It is much more common to seek the services of a qualified and experienced accountant to seek tax breaks through double taxation agreements. Fees vary depending on the complexity of an individual`s personal life, in almost all cases, the tax savings far exceed all the costs of using an accountant – and they can be sure to pay the correct amount of tax with total confidence. For the purposes of this article, we consider that a person is tax resident in the United Kingdom and resident of an additional country, although double taxation agreements may exist between two countries. 3. The competent authorities of the contracting states try to resolve by mutual agreement any difficulty or doubt about the interpretation or application of the convention. In particular, the competent authorities of the contracting states can agree on: 2. The competent authority referred to in paragraph 1 endeavours to resolve the matter by mutual agreement with the competent authority of the other State party where the objection appears to be well-founded and is unable to find an appropriate solution to resolve the matter by mutual agreement with the competent authority of the other State party. to avoid taxation that is not in accordance with the convention. 2. In the case of the United Kingdom, double taxation is avoided as follows: Subject to the provisions of UK law on the allowance as a UK tax credit payable in a territory outside the United Kingdom (which does not affect the general principle of this measure): that is why we offer a free preliminary consultation with a qualified accountant who can give you answers to your questions and help you. understand if a double taxation agreement could apply to you and help them save huge amounts of unnecessary taxes. Look at tax rates, the latest tax news and information on double taxation agreements with our specialized online resources, guides and useful links. The BEPS MLI was designed to simplify the process of introducing key recommendations from the OECD`s work to combat tax base erosion and profit shifting (BEPS) into double taxation agreements.

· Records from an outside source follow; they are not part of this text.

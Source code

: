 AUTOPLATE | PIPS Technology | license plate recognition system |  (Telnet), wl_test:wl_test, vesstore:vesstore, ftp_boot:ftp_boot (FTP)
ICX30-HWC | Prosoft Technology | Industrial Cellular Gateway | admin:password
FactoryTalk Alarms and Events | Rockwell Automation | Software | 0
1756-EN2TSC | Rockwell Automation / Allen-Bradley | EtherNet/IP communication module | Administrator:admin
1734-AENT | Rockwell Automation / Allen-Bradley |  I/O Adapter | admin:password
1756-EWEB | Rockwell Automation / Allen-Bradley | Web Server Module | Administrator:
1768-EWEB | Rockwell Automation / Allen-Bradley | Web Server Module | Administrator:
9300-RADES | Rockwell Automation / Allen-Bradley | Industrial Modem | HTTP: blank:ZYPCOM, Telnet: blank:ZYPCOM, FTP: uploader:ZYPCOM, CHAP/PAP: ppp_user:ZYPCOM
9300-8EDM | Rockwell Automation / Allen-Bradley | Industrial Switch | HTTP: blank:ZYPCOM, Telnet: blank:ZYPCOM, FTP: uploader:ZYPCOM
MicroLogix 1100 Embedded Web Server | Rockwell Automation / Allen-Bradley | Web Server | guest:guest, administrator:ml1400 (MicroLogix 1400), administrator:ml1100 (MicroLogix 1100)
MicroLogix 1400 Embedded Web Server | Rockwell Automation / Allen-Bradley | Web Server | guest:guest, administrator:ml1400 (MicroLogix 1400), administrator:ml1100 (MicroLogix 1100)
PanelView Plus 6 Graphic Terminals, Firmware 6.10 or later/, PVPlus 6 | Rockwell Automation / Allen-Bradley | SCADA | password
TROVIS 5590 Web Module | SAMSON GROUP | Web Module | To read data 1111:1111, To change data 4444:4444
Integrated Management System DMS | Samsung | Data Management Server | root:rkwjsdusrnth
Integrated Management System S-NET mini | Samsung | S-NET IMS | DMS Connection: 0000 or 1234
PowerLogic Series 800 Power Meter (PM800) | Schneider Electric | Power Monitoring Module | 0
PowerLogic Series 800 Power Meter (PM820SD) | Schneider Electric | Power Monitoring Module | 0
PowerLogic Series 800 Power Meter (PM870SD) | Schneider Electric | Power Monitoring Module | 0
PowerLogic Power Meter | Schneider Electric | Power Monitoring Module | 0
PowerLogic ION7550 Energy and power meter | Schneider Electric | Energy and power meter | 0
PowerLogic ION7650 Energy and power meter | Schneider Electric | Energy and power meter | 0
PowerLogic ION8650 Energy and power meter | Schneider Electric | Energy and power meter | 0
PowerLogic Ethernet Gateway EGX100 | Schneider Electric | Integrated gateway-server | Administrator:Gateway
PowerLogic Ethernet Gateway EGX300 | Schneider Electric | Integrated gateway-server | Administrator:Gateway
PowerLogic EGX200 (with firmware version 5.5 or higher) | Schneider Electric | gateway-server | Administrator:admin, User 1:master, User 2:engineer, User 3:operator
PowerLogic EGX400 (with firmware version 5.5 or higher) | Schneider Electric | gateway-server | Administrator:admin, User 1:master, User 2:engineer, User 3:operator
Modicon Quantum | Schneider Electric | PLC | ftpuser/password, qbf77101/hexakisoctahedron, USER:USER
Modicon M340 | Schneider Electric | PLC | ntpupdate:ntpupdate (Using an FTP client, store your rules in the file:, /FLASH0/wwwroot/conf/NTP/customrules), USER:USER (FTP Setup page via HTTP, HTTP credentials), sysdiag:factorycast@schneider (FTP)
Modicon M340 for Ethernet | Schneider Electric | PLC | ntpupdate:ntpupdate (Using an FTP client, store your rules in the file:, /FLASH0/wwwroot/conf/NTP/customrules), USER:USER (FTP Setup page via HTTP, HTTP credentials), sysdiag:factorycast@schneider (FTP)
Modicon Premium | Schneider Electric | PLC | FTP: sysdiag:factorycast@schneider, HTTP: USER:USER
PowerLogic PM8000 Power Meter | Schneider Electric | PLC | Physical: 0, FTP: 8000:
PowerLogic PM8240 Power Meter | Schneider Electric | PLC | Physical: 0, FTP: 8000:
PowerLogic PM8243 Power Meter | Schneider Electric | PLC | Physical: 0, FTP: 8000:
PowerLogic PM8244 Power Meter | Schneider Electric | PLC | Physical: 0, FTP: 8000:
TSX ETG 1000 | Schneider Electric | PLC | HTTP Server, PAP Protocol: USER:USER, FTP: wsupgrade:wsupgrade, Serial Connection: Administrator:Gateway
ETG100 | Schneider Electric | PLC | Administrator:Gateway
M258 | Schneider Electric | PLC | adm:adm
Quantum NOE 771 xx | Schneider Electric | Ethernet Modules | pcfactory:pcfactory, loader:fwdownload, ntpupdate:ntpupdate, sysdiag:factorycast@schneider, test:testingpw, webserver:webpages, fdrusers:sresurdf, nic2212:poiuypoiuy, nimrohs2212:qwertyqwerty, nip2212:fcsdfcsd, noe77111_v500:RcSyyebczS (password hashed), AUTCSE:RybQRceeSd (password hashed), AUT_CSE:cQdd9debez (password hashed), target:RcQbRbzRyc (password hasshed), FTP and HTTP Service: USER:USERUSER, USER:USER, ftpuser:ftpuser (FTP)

Much of the OECD`s work in this area has been to ensure that contractual benefits are not realized in inappropriate circumstances (through the proposed adoption of benefit restriction clauses (LOB) and the adoption of new rules to combat tax evasion in countries` tax treaties (usually through the adoption of the OECD`s basic test (TPP). The table below shows countries that have entered into a double taxation agreement with the United Kingdom (as of October 23, 2018). On the UK government`s website, you will find an updated list of active and historic double taxation conventions. The agreement contains provisions on the refusal to provide contractual services where it is reasonable to „conclude, in light of all relevant facts and circumstances, that the granting of this benefit was one of the main purposes of an agreement or transaction that led directly or indirectly to that benefit, unless it is established that, in those circumstances, in those circumstances , the granting of this benefit is consistent with the purpose and purpose of the relevant provisions of the agreement.” The agreement contains a new preamble that defines the purpose and purpose of the agreement to eliminate double taxation, but not to create opportunities for non-taxation or reduced taxation by tax evasion or evasion (including through contractual shopping agreements to free up facilities for the benefit of a resident of a third jurisdiction).